Task requirements - Copy each line below containing "emph".

[Opening Given entries section]

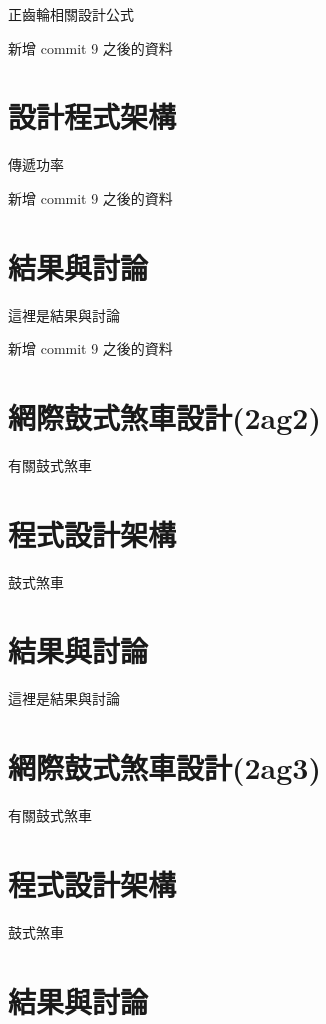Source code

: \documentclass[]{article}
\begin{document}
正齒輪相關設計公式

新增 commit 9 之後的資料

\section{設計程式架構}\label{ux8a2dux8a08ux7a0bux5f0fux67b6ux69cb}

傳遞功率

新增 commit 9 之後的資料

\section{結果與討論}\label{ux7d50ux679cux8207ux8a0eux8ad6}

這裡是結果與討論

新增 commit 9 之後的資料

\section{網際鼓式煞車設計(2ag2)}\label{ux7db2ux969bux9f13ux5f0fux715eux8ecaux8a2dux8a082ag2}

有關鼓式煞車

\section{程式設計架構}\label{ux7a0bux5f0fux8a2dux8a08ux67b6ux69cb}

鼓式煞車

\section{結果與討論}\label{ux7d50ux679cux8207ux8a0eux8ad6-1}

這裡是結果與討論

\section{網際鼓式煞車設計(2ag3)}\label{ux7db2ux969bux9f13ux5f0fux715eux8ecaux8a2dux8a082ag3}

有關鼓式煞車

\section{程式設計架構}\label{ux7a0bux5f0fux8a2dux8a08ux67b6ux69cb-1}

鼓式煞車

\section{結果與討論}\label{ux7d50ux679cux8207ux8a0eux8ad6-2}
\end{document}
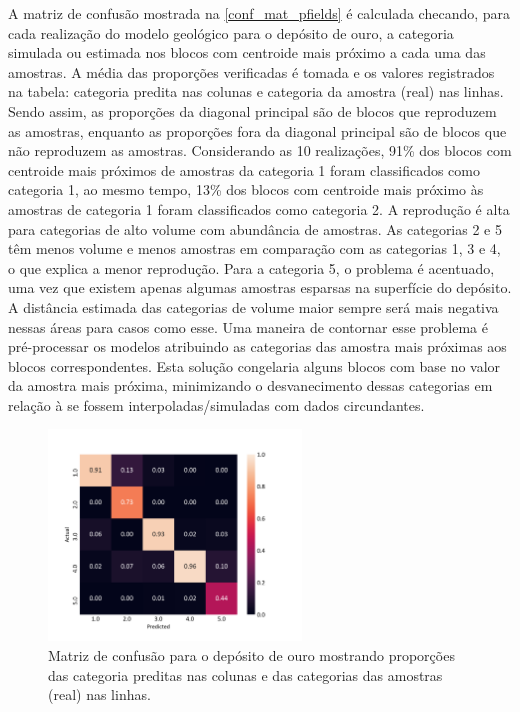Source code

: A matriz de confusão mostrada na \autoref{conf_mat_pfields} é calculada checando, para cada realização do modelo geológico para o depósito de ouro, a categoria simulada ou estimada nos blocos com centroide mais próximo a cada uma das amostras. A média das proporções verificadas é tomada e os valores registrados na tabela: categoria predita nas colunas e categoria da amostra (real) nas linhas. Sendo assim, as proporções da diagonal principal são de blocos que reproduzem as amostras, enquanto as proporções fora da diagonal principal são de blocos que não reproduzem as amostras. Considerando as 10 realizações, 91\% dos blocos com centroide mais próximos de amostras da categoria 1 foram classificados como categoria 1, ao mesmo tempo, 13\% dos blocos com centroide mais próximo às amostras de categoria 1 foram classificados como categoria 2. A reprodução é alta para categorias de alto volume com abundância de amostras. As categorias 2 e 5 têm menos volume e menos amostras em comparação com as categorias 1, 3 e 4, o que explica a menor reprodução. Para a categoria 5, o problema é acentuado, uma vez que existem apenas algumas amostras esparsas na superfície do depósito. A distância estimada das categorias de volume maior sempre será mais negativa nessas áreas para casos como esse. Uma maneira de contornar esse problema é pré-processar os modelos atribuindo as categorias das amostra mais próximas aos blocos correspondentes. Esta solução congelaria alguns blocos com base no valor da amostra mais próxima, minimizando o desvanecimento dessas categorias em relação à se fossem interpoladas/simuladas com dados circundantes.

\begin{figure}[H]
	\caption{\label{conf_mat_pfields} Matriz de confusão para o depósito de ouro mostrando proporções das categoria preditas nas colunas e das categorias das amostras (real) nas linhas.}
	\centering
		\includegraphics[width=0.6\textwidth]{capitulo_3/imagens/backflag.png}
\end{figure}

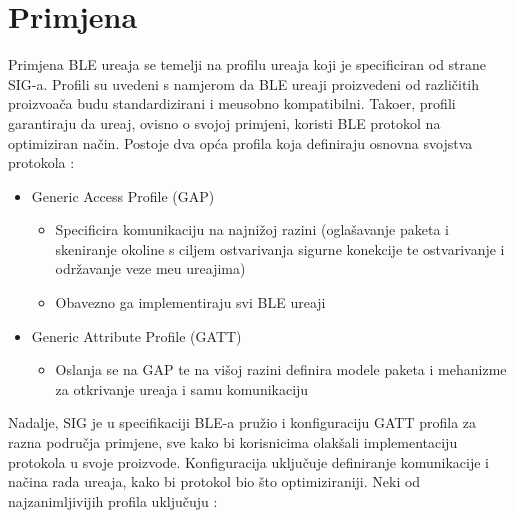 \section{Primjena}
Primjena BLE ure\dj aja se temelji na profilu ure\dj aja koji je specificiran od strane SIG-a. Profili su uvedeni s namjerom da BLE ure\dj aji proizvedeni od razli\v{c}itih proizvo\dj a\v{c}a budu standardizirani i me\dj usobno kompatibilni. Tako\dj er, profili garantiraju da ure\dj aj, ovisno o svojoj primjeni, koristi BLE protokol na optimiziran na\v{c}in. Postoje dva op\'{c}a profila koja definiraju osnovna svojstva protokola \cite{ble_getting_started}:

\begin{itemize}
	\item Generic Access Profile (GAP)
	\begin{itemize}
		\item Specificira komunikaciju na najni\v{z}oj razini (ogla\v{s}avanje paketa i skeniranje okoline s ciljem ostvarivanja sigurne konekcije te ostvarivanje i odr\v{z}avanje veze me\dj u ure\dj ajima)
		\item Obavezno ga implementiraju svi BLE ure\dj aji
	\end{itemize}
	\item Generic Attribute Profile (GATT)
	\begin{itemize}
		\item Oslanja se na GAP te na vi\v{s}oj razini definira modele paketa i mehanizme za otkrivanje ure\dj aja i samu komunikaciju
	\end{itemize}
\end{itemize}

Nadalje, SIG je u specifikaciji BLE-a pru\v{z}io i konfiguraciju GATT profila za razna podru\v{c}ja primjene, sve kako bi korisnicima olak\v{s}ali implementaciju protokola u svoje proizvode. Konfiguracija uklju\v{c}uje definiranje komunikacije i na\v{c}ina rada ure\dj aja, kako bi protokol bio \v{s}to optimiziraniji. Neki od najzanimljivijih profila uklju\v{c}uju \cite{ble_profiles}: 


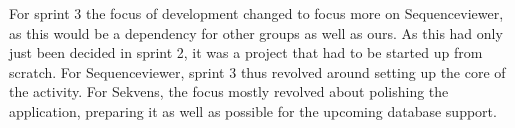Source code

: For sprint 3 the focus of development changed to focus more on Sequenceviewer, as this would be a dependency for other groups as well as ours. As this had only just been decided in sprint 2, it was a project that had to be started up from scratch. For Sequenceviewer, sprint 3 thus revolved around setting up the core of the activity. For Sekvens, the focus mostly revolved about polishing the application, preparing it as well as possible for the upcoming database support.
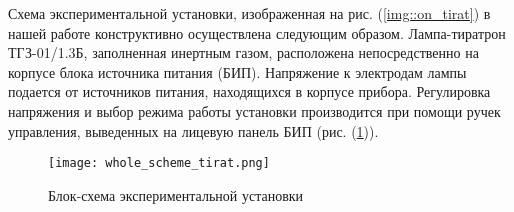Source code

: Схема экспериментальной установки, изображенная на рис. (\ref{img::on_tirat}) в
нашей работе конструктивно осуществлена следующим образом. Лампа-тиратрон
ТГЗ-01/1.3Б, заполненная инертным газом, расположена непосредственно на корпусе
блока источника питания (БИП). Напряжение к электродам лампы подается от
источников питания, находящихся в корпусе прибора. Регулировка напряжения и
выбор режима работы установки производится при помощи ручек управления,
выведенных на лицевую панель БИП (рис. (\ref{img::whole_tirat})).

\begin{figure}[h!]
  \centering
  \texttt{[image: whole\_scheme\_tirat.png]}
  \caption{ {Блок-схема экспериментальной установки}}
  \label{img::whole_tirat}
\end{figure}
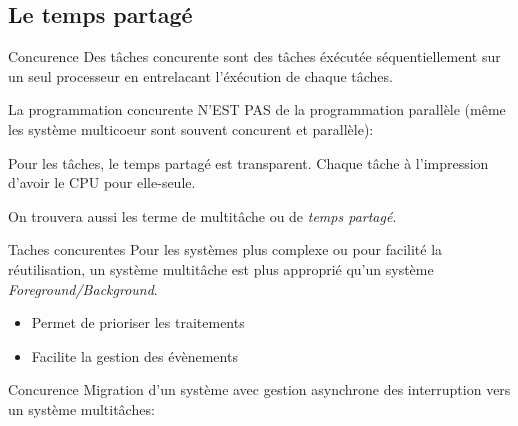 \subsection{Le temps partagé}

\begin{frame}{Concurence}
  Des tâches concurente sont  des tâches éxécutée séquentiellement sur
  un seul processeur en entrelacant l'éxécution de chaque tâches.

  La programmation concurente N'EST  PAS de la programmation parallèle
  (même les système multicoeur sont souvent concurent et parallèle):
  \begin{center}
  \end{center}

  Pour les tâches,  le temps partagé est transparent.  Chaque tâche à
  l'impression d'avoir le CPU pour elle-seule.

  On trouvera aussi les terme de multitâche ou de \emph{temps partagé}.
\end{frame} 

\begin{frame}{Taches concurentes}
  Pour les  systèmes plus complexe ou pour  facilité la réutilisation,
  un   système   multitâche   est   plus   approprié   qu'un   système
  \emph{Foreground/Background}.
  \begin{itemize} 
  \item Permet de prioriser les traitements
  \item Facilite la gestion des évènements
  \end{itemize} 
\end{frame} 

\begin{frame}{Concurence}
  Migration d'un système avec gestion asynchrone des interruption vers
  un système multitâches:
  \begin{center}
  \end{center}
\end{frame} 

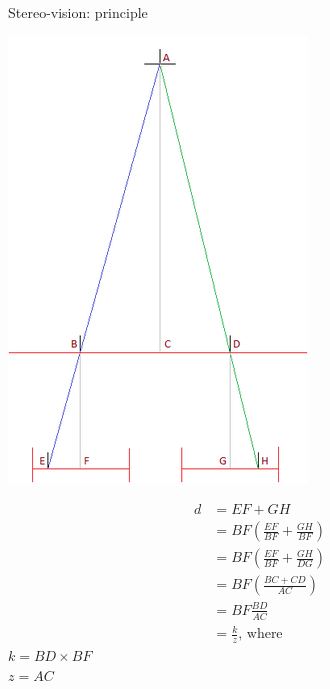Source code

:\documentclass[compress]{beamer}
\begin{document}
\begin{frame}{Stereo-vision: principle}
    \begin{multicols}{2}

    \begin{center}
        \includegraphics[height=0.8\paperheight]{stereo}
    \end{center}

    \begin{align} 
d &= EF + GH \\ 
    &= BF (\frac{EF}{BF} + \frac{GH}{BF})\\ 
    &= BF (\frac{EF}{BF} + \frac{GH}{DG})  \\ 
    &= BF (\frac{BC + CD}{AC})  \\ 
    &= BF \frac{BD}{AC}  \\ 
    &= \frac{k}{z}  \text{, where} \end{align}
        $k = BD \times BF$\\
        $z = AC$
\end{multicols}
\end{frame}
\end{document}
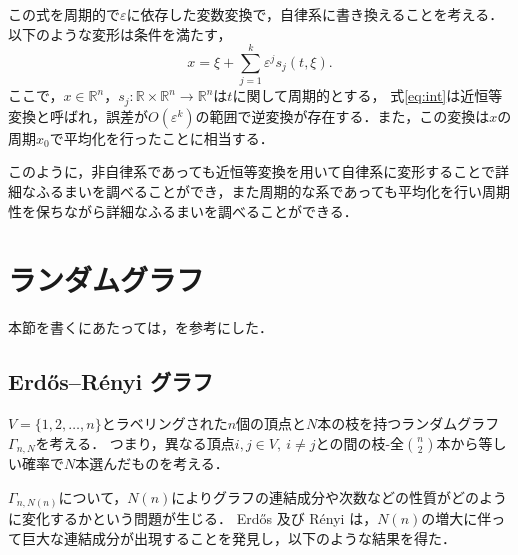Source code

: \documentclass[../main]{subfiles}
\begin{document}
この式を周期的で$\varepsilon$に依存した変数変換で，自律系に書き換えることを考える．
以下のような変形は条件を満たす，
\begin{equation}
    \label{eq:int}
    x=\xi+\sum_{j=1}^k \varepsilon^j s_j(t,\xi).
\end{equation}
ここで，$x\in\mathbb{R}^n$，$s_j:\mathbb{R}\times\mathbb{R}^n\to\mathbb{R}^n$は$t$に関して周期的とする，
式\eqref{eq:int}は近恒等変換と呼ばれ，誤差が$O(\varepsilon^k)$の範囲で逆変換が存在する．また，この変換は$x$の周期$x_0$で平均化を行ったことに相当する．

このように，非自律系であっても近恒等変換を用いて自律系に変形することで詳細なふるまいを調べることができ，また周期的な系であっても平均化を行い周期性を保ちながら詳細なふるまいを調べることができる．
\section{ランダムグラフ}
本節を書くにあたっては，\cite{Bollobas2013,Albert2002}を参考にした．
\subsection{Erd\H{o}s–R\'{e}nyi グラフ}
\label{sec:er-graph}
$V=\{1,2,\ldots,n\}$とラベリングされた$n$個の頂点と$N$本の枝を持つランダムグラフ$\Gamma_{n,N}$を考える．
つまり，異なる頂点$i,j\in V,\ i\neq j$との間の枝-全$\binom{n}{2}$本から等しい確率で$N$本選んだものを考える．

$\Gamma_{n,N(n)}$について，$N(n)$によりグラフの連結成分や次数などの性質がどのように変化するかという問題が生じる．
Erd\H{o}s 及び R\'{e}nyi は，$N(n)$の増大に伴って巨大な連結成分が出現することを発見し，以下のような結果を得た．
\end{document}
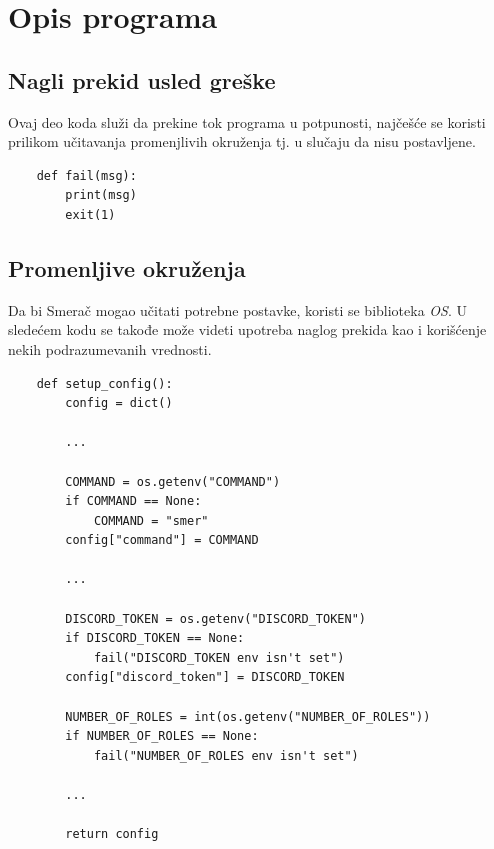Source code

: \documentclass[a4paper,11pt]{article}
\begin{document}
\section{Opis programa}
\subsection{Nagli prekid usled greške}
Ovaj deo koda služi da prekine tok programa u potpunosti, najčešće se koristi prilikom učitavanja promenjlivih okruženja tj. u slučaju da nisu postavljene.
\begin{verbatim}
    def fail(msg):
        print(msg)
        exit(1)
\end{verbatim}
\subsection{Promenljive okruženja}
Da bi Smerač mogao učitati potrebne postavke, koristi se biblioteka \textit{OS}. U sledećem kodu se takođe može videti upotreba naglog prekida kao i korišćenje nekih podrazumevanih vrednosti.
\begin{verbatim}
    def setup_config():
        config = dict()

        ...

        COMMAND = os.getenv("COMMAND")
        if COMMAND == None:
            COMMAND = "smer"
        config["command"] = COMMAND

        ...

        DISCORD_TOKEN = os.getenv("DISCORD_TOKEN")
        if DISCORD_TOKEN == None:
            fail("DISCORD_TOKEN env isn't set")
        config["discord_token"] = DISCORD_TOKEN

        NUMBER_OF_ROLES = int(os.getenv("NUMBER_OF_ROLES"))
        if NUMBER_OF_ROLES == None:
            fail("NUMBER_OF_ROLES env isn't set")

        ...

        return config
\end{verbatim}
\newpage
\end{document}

[Closing Given entries section]

Task output -
  On trouvera aussi les terme de multitâche ou de \emph{temps partagé}.
  \emph{Foreground/Background}.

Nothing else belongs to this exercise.